Within the faculty there is a group who generally oppose any policies that might rock the university boat. “Look,” they say, “if you don’t ease your attacks on the university and its officials, if you don’t respond to public demands even when they are unjustified, if you don’t stop inciting students to demand quick action in the Davis case, if you don’t avoid future appointments that might embarrass the university politically, then Reagan and his supporters will acquire the political power to destroy our institution. We have to pospone discussion of radical educational schemes and proposals. The time is not ripe for experiment. The university is not as good as it could be; but it’s a damned sight better than it will be if Reagan and Rafferty get their hooks more deeply into it. The time has come to make university practices conform to society’s expectations.”

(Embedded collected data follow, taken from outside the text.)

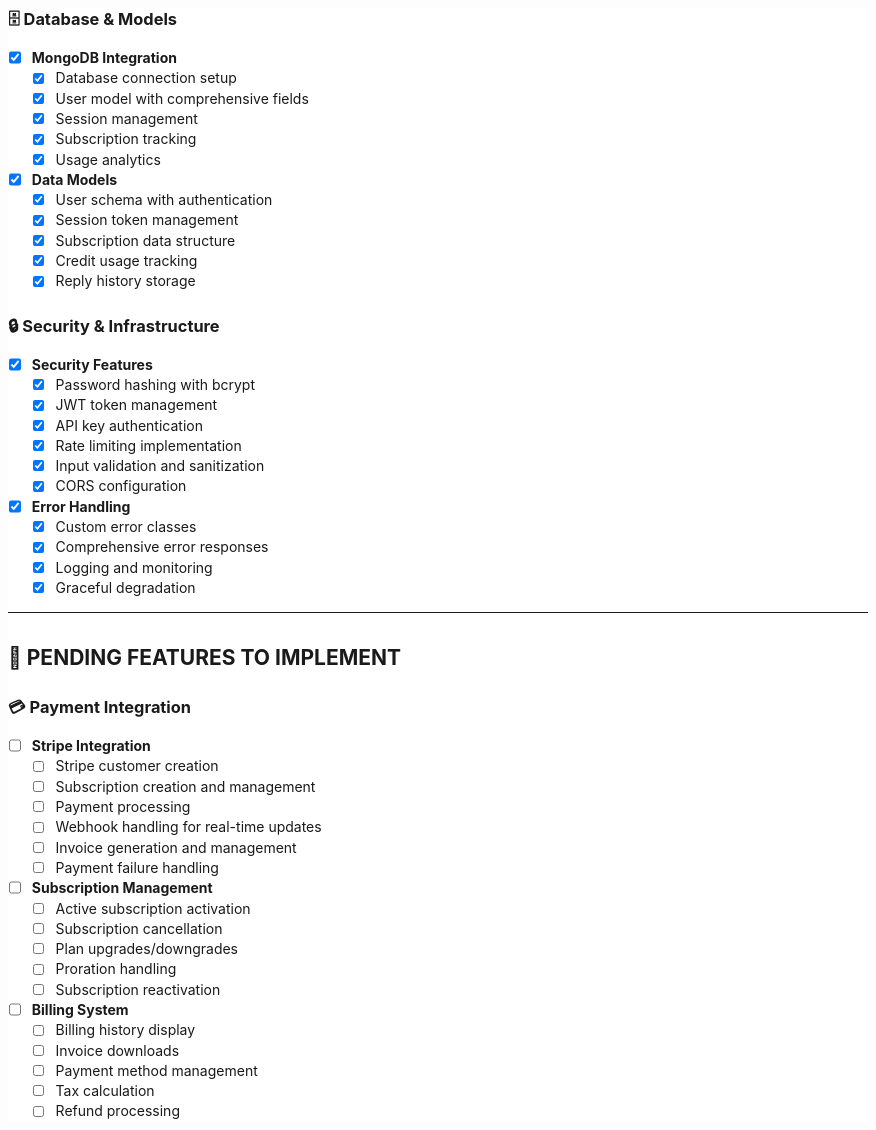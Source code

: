 ### 🗄️ **Database & Models**
- [x] **MongoDB Integration**
  - [x] Database connection setup
  - [x] User model with comprehensive fields
  - [x] Session management
  - [x] Subscription tracking
  - [x] Usage analytics

- [x] **Data Models**
  - [x] User schema with authentication
  - [x] Session token management
  - [x] Subscription data structure
  - [x] Credit usage tracking
  - [x] Reply history storage

### 🔒 **Security & Infrastructure**
- [x] **Security Features**
  - [x] Password hashing with bcrypt
  - [x] JWT token management
  - [x] API key authentication
  - [x] Rate limiting implementation
  - [x] Input validation and sanitization
  - [x] CORS configuration

- [x] **Error Handling**
  - [x] Custom error classes
  - [x] Comprehensive error responses
  - [x] Logging and monitoring
  - [x] Graceful degradation

---

## 🚧 **PENDING FEATURES TO IMPLEMENT**

### 💳 **Payment Integration**
- [ ] **Stripe Integration**
  - [ ] Stripe customer creation
  - [ ] Subscription creation and management
  - [ ] Payment processing
  - [ ] Webhook handling for real-time updates
  - [ ] Invoice generation and management
  - [ ] Payment failure handling

- [ ] **Subscription Management**
  - [ ] Active subscription activation
  - [ ] Subscription cancellation
  - [ ] Plan upgrades/downgrades
  - [ ] Proration handling
  - [ ] Subscription reactivation

- [ ] **Billing System**
  - [ ] Billing history display
  - [ ] Invoice downloads
  - [ ] Payment method management
  - [ ] Tax calculation
  - [ ] Refund processing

A second, more radical tendency within the faculty community contrasts sharply with the first. Representatives of this position say, “If fear of Reaganism obsesses us, we will squander real opportunities to improve our university. It’s not enough to pass Senate resolutions and seek legal remedies; we have to beware of self-censorship. For example, are we going to back the philosophy department when it comes time to reappoint Miss Davis to the second year she was promised? If we retreat, then our most intelligent, morally committed, and energetic students will feel betrayed, and rightly so. The greatest danger in a situation like this is not overt repression; it is the kind of self-repression that paralyzes both will and reason, and wastes opportunities for genuine educational progress. Let’s convince people that Reagan’s policies will do great harm to California’s children and to her economy. Let’s fight hard for the educational integrity of our university.”

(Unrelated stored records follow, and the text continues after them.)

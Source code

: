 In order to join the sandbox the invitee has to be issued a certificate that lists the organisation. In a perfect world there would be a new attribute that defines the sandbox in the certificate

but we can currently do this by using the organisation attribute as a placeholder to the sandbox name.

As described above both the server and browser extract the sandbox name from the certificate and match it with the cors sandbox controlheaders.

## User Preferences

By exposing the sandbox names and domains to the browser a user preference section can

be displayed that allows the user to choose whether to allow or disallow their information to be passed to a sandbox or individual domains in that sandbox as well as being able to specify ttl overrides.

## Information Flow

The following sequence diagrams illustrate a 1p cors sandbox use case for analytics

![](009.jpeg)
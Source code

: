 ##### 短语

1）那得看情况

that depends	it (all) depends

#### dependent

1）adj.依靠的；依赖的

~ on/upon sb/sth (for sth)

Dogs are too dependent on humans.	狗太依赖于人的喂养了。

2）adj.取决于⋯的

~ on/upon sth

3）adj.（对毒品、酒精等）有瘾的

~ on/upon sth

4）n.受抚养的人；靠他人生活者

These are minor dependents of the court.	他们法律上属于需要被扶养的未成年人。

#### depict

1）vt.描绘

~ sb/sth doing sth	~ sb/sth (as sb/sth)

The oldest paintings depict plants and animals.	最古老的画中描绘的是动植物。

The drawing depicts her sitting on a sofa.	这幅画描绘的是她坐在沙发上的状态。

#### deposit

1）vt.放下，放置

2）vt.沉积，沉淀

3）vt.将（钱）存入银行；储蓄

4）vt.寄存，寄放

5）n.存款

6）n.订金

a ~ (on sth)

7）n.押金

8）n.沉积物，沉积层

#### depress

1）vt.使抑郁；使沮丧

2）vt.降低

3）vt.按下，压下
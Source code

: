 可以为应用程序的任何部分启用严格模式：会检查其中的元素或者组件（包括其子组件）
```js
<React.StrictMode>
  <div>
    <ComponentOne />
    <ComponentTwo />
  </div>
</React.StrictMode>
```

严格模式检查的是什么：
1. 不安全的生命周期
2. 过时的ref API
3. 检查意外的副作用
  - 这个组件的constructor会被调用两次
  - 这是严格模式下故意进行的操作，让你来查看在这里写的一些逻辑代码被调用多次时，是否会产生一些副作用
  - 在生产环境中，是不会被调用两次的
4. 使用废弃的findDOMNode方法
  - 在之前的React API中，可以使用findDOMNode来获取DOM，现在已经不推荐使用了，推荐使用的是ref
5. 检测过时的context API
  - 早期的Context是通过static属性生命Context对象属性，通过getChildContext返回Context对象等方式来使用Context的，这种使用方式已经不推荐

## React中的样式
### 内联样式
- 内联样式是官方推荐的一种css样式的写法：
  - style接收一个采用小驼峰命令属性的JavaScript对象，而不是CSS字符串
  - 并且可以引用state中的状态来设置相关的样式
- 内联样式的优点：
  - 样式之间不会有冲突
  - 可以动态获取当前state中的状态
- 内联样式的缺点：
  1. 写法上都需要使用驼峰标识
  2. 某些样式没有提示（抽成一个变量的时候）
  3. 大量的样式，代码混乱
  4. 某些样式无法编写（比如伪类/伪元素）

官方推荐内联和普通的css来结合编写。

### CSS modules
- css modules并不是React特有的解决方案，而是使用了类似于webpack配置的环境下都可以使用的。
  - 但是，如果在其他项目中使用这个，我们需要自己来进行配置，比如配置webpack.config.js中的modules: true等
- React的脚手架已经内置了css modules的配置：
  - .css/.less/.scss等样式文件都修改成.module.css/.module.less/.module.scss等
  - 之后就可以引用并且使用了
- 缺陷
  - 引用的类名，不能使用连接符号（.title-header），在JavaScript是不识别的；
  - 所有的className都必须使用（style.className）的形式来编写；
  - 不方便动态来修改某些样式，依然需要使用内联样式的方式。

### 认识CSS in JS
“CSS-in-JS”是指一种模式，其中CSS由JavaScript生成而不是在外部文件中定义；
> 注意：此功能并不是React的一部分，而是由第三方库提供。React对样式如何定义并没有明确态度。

The tension between these two groups expresses an important irony. Though both are generally committed to lawful action and democratic process, the more conservative view is rooted in cynicism about American democracy. The more radical group is readier to believe that publics can be won over. Between the two groups, a majority of UCLA faculty is uneasily poised. This majority is willing to consider serious educational experimentation, including expansion of student participation in many areas of university decision-making. They see the need to rethink the function of a university in modern industrial societies. At the same time, they fear the political and educational consequences of a bold stand. In a climate of Reaganism, they tend to be more fearful than hopeful. They are hard evidence that Reagan’s election has made it more difficult, not easier, to “radicalize people and humanize society.”

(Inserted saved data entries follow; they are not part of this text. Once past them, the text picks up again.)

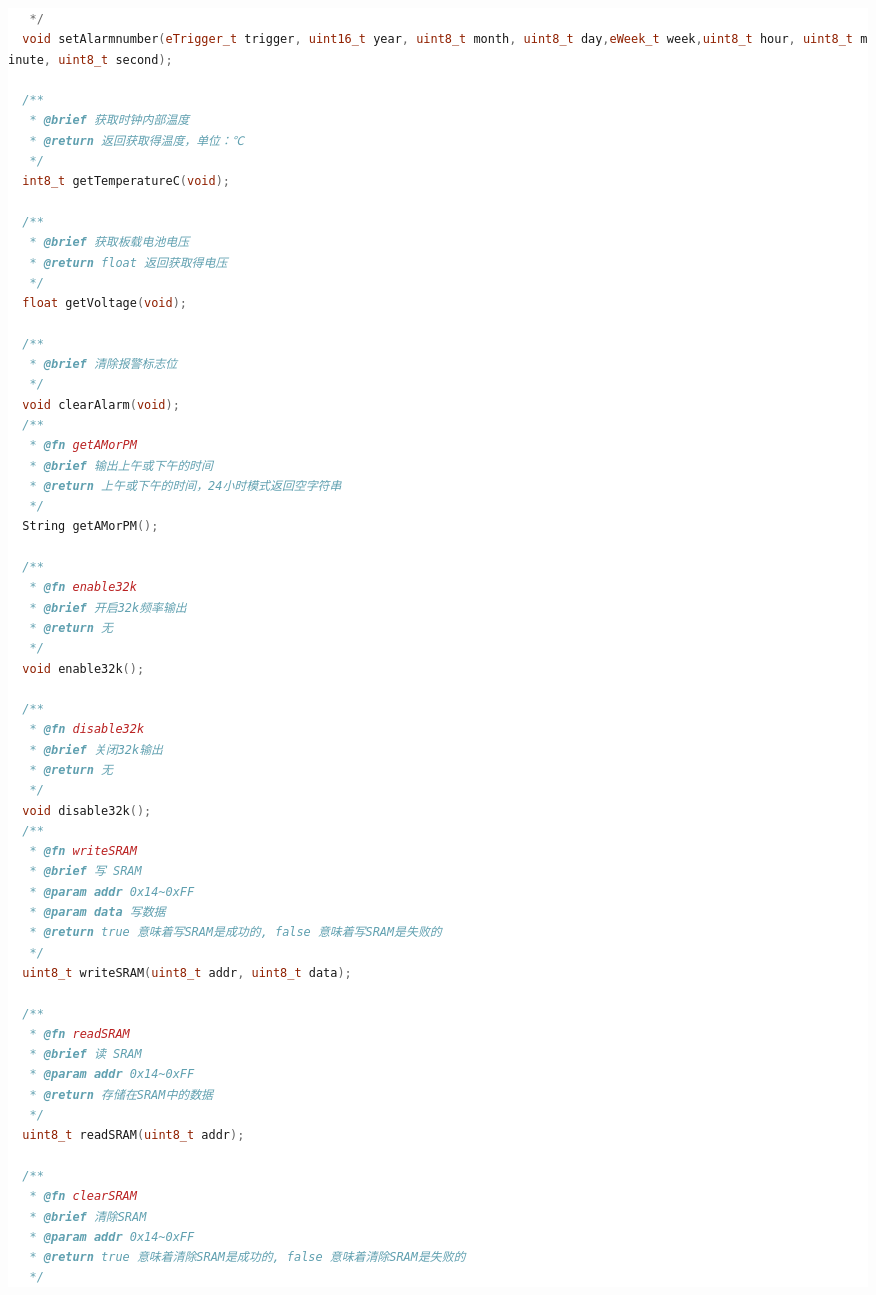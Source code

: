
```C++
   */
  void setAlarmnumber(eTrigger_t trigger, uint16_t year, uint8_t month, uint8_t day,eWeek_t week,uint8_t hour, uint8_t minute, uint8_t second);

  /**
   * @brief 获取时钟内部温度
   * @return 返回获取得温度，单位：℃
   */
  int8_t getTemperatureC(void);

  /**
   * @brief 获取板载电池电压
   * @return float 返回获取得电压
   */
  float getVoltage(void);

  /**
   * @brief 清除报警标志位
   */
  void clearAlarm(void);
  /**
   * @fn getAMorPM
   * @brief 输出上午或下午的时间
   * @return 上午或下午的时间，24小时模式返回空字符串
   */
  String getAMorPM();

  /**
   * @fn enable32k
   * @brief 开启32k频率输出
   * @return 无
   */
  void enable32k();

  /**
   * @fn disable32k
   * @brief 关闭32k输出
   * @return 无
   */
  void disable32k();
  /**
   * @fn writeSRAM
   * @brief 写 SRAM
   * @param addr 0x14~0xFF
   * @param data 写数据
   * @return true 意味着写SRAM是成功的, false 意味着写SRAM是失败的
   */
  uint8_t writeSRAM(uint8_t addr, uint8_t data);

  /**
   * @fn readSRAM
   * @brief 读 SRAM
   * @param addr 0x14~0xFF
   * @return 存储在SRAM中的数据
   */
  uint8_t readSRAM(uint8_t addr);

  /**
   * @fn clearSRAM
   * @brief 清除SRAM
   * @param addr 0x14~0xFF
   * @return true 意味着清除SRAM是成功的, false 意味着清除SRAM是失败的
   */
```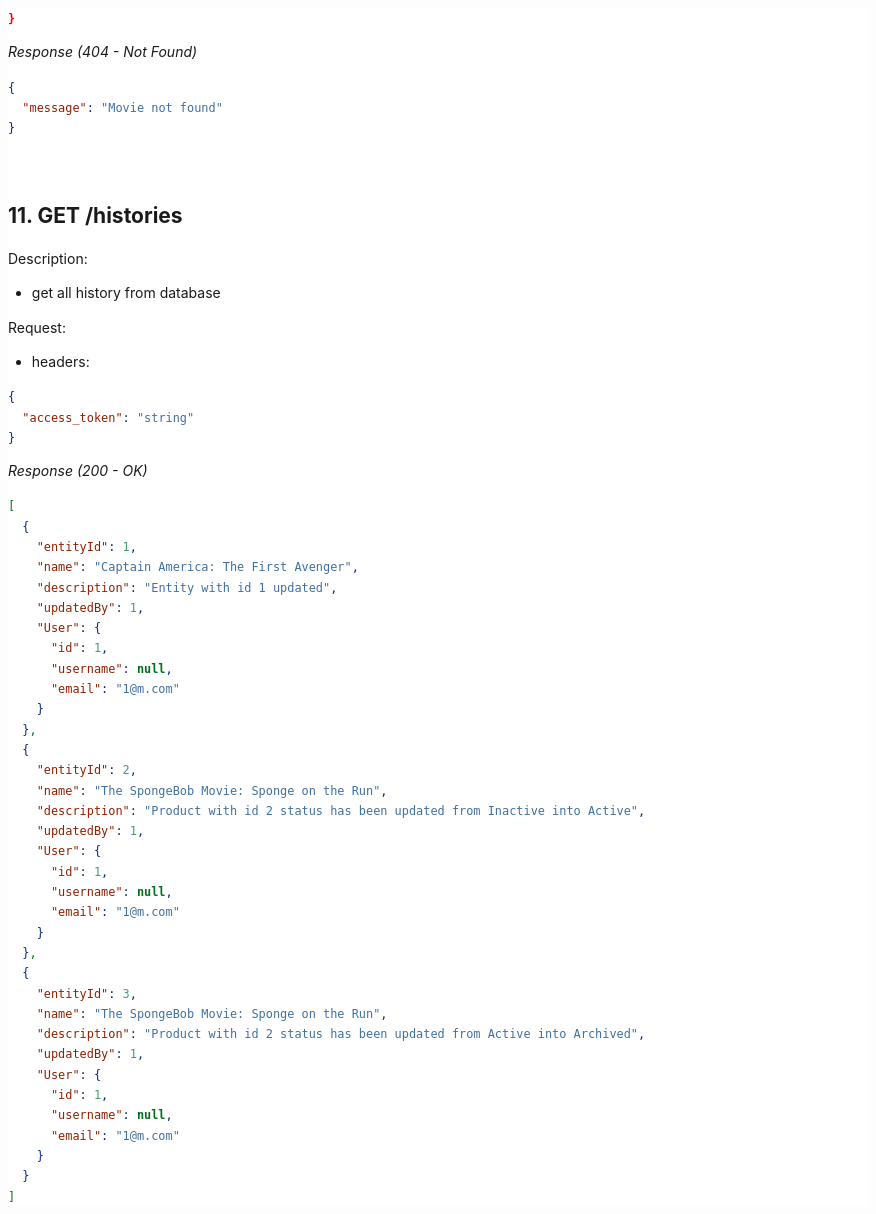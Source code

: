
 ```json
}
```

_Response (404 - Not Found)_

```json
{
  "message": "Movie not found"
}
```

&nbsp;

## 11. GET /histories

Description:

- get all history from database

Request:

- headers:

```json
{
  "access_token": "string"
}
```

_Response (200 - OK)_

```json
[
  {
    "entityId": 1,
    "name": "Captain America: The First Avenger",
    "description": "Entity with id 1 updated",
    "updatedBy": 1,
    "User": {
      "id": 1,
      "username": null,
      "email": "1@m.com"
    }
  },
  {
    "entityId": 2,
    "name": "The SpongeBob Movie: Sponge on the Run",
    "description": "Product with id 2 status has been updated from Inactive into Active",
    "updatedBy": 1,
    "User": {
      "id": 1,
      "username": null,
      "email": "1@m.com"
    }
  },
  {
    "entityId": 3,
    "name": "The SpongeBob Movie: Sponge on the Run",
    "description": "Product with id 2 status has been updated from Active into Archived",
    "updatedBy": 1,
    "User": {
      "id": 1,
      "username": null,
      "email": "1@m.com"
    }
  }
]
```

The university will be hurt more before the Angela Davis controversy has died down. Only Reagan’s forces and the Communist Party have benefited from it so far. The Party, long the sick man of the American Left, has acquired a lovely and articulate star. New Left militants who regard the Party as having been co-opted into the System, view this development with considerable misgiving. Hence, UCLA’s SDS chapter announced that it will not support Angela Davis in her fight because she is a bourgeois, not a working-class, black. That is true. It is likewise true that only well-established, bourgeois institutions like the judicial system, academic tenure, the Bill of Rights, and Jesse Unruh (who was the first major political figure to attack the Regents for their actions in the Davis case) are preventing the Reagan-Rafferty forces from “cleansing” California’s schools of their “trouble-makers.”